Aim of the exercise — Your answer should reproduce every line of the material in which the word "newcommand" occurs.

───

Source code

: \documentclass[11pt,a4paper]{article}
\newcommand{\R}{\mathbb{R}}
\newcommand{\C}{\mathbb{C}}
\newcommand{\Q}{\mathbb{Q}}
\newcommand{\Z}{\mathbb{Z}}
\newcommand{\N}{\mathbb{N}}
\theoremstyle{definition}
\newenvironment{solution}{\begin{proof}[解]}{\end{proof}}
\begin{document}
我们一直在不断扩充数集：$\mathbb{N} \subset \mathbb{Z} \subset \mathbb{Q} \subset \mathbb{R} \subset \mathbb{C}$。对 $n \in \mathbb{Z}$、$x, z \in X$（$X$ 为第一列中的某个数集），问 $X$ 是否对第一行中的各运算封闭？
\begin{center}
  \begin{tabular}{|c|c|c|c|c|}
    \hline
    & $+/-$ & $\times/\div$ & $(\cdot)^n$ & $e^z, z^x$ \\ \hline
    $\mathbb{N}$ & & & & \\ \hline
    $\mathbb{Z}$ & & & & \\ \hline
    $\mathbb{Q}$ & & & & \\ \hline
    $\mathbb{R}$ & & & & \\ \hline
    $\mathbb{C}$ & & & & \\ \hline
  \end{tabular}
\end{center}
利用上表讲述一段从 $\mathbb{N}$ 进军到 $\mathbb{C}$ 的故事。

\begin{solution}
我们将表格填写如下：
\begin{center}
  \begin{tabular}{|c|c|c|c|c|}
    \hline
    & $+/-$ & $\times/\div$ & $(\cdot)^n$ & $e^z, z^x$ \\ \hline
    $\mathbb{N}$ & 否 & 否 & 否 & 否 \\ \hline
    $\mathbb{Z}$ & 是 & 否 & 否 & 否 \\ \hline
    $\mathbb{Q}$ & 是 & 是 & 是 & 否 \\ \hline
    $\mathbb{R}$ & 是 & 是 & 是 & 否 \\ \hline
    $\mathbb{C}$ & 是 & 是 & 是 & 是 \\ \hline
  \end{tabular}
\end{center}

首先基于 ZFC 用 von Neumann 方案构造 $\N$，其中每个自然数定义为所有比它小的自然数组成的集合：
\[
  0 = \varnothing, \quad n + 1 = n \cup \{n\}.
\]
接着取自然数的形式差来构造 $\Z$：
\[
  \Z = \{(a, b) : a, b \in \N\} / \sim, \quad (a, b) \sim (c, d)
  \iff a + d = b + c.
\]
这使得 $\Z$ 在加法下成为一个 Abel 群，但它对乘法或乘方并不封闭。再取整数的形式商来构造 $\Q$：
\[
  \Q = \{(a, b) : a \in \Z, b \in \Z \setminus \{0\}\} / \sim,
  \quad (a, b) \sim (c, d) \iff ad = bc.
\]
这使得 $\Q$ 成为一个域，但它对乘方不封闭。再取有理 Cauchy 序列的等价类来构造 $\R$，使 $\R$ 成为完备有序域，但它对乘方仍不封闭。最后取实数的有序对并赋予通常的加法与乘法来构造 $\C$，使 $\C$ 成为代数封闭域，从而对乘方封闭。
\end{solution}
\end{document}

───

Response —
\newcommand{\R}{\mathbb{R}}
\newcommand{\C}{\mathbb{C}}
\newcommand{\Q}{\mathbb{Q}}
\newcommand{\Z}{\mathbb{Z}}
\newcommand{\N}{\mathbb{N}}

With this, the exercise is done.